Saved entries
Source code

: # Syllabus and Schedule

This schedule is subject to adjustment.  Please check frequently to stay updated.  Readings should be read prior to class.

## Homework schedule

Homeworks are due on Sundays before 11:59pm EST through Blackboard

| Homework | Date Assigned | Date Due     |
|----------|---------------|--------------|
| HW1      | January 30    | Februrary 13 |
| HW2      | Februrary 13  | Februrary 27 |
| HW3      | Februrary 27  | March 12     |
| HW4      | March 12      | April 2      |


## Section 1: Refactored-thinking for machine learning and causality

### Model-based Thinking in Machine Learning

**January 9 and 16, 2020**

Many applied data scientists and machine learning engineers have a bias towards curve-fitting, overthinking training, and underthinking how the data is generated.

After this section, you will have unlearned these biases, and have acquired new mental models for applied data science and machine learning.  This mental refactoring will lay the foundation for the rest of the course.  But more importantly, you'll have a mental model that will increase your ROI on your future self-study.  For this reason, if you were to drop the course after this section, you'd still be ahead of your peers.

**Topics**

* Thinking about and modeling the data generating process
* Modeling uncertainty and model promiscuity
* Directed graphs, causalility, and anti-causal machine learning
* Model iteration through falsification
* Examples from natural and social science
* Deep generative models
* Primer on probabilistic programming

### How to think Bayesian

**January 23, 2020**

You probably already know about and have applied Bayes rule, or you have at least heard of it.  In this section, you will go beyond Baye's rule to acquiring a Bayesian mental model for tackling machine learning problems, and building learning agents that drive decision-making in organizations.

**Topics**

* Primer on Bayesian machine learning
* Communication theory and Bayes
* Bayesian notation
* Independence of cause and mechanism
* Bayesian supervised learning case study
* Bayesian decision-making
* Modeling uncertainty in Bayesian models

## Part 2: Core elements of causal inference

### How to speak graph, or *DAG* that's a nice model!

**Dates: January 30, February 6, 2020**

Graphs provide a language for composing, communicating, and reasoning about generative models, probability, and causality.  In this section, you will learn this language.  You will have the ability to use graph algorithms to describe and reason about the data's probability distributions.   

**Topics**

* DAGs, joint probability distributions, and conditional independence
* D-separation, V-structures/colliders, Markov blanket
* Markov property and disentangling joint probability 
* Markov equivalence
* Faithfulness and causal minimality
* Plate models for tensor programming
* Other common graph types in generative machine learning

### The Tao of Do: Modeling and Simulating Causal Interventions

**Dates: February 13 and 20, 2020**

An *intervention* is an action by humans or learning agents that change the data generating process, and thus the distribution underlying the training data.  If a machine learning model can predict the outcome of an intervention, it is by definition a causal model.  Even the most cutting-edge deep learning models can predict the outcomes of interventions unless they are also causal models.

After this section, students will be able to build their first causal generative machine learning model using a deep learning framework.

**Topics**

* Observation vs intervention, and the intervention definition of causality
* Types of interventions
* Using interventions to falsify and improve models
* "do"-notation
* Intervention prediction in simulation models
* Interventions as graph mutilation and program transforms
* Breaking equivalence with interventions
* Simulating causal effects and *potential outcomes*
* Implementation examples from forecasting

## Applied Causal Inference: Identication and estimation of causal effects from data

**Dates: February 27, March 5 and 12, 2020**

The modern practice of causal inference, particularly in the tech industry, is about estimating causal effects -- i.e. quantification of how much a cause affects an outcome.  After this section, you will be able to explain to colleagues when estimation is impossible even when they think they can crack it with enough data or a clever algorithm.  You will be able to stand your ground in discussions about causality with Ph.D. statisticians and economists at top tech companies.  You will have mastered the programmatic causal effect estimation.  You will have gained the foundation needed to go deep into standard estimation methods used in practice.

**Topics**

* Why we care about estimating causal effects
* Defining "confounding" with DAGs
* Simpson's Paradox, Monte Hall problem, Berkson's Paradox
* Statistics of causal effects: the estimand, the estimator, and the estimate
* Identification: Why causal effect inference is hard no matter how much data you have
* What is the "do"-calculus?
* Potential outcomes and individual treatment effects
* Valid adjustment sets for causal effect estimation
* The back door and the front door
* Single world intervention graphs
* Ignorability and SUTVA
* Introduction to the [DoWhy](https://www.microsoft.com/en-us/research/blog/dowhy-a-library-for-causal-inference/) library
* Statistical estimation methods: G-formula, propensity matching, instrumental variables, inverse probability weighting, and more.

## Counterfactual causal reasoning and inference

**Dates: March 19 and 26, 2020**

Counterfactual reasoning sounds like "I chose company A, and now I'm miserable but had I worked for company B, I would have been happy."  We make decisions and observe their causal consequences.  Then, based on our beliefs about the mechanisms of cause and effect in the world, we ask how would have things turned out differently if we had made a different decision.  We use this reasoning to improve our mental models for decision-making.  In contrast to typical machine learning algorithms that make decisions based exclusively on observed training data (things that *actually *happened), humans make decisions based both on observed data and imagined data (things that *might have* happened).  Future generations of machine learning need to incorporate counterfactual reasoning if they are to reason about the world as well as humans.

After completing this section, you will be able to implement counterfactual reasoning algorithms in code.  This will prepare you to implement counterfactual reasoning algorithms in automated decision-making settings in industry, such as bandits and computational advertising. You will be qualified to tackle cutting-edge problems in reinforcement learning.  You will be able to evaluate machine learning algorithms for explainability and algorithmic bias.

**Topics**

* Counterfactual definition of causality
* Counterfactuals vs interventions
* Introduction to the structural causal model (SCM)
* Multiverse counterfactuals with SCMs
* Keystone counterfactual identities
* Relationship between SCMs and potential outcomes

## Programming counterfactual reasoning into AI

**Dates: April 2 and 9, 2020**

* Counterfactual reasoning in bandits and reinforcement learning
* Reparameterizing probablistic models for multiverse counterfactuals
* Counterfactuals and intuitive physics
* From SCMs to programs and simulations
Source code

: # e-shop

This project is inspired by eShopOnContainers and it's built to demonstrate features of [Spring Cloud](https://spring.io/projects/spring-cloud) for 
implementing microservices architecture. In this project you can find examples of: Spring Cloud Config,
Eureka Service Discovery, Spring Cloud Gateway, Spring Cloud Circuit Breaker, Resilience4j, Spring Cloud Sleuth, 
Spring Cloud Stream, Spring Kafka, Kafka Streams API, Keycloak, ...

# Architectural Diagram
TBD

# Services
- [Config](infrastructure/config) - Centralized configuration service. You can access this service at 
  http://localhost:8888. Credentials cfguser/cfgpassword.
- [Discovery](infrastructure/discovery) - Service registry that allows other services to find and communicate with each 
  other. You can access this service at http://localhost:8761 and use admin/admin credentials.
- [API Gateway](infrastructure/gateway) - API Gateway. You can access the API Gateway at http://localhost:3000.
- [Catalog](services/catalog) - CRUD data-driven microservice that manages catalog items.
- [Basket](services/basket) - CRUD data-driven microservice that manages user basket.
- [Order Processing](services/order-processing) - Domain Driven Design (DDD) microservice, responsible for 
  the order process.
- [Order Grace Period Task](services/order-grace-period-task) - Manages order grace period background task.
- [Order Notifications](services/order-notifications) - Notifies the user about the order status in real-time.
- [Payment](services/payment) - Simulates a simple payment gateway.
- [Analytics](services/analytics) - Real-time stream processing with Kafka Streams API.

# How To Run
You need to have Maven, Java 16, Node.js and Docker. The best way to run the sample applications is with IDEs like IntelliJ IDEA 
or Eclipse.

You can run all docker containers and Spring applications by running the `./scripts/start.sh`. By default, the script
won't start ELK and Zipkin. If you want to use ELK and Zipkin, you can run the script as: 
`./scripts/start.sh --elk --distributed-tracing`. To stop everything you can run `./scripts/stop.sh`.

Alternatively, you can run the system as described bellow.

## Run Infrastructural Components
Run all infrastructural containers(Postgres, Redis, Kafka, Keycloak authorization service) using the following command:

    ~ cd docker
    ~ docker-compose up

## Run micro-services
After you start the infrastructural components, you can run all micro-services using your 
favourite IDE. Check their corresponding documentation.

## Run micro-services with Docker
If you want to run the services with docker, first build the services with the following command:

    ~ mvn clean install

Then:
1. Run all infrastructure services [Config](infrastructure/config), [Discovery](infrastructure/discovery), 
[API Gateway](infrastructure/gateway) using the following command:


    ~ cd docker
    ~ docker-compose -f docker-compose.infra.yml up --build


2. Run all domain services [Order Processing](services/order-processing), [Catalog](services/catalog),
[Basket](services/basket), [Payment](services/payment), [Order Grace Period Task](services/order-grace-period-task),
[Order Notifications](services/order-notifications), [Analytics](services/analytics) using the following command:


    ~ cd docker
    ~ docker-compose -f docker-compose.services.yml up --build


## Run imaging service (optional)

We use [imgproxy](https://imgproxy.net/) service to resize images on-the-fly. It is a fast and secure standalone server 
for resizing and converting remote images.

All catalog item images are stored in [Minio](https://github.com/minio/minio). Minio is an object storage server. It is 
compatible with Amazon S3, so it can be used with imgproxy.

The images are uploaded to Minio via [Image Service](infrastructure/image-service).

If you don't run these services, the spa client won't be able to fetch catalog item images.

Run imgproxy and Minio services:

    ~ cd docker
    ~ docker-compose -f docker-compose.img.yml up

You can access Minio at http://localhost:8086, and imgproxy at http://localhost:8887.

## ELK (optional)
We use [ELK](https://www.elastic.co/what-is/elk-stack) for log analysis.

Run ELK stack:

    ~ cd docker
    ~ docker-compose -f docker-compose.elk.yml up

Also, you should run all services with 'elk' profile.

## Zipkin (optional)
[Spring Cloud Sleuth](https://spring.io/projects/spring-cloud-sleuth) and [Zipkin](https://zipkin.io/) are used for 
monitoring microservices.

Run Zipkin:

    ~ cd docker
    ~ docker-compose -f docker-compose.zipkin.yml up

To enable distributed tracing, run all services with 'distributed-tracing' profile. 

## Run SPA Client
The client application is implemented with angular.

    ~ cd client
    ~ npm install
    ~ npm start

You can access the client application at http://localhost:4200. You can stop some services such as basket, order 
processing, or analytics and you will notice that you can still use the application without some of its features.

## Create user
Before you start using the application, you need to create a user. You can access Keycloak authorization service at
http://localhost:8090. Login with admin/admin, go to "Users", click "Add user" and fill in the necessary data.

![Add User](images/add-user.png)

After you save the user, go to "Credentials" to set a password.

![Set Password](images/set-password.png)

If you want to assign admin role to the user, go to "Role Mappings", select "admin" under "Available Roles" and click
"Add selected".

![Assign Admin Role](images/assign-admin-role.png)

Your instructions - In your answer, include only the lines above starting at the line that holds "The modern practice" and ending at the line that holds "and 26, 2020**", copied exactly.

Answer to this task -
The modern practice of causal inference, particularly in the tech industry, is about estimating causal effects -- i.e. quantification of how much a cause affects an outcome.  After this section, you will be able to explain to colleagues when estimation is impossible even when they think they can crack it with enough data or a clever algorithm.  You will be able to stand your ground in discussions about causality with Ph.D. statisticians and economists at top tech companies.  You will have mastered the programmatic causal effect estimation.  You will have gained the foundation needed to go deep into standard estimation methods used in practice.

**Topics**

* Why we care about estimating causal effects
* Defining "confounding" with DAGs
* Simpson's Paradox, Monte Hall problem, Berkson's Paradox
* Statistics of causal effects: the estimand, the estimator, and the estimate
* Identification: Why causal effect inference is hard no matter how much data you have
* What is the "do"-calculus?
* Potential outcomes and individual treatment effects
* Valid adjustment sets for causal effect estimation
* The back door and the front door
* Single world intervention graphs
* Ignorability and SUTVA
* Introduction to the [DoWhy](https://www.microsoft.com/en-us/research/blog/dowhy-a-library-for-causal-inference/) library
* Statistical estimation methods: G-formula, propensity matching, instrumental variables, inverse probability weighting, and more.

## Counterfactual causal reasoning and inference

**Dates: March 19 and 26, 2020**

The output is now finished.